(Records for the exercise Opens)

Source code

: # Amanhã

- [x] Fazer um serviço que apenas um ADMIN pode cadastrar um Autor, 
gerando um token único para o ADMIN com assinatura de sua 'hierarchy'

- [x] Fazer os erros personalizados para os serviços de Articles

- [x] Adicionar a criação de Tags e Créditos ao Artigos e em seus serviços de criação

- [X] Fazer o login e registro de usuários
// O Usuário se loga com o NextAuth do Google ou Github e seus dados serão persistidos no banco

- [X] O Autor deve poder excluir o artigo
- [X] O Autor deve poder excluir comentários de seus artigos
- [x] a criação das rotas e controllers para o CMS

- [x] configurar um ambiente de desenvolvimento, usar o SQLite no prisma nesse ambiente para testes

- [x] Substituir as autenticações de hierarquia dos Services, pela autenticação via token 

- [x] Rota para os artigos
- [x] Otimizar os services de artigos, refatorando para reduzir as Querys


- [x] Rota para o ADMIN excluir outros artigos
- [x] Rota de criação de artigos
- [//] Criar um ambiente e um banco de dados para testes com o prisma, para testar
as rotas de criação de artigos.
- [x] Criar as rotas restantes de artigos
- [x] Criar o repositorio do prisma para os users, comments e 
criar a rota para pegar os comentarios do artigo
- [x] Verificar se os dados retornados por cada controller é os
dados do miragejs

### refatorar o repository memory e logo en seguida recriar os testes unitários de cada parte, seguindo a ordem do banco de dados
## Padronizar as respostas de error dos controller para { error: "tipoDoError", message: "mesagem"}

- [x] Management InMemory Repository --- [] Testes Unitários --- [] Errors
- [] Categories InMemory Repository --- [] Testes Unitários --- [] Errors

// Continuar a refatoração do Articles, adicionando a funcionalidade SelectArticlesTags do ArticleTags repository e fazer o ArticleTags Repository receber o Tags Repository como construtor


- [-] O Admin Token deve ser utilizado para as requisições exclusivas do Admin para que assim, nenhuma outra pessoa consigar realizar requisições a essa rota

(Records for the exercise Closes)
(Records for the exercise Opens)

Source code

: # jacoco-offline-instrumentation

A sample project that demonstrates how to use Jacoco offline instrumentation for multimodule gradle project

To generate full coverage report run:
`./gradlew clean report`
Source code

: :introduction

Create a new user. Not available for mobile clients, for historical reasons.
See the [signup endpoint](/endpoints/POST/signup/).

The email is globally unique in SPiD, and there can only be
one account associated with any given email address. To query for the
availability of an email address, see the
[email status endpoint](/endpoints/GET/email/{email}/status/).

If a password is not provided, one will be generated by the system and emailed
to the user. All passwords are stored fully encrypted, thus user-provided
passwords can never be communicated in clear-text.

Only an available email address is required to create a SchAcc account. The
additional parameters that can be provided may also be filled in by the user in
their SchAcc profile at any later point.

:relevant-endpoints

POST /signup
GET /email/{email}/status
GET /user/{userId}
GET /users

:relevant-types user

(Records for the exercise Closes)
(Records for the exercise Opens)

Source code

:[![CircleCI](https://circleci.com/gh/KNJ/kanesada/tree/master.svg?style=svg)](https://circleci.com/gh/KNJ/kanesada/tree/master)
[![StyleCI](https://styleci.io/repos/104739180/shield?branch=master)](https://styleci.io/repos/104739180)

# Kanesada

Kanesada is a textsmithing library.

(Records for the exercise Closes)

**Task objective**
Among the lines above, return each one holding the string "deve".

**Exercise answer**
- [X] O Autor deve poder excluir o artigo
- [X] O Autor deve poder excluir comentários de seus artigos
- [-] O Admin Token deve ser utilizado para as requisições exclusivas do Admin para que assim, nenhuma outra pessoa consigar realizar requisições a essa rota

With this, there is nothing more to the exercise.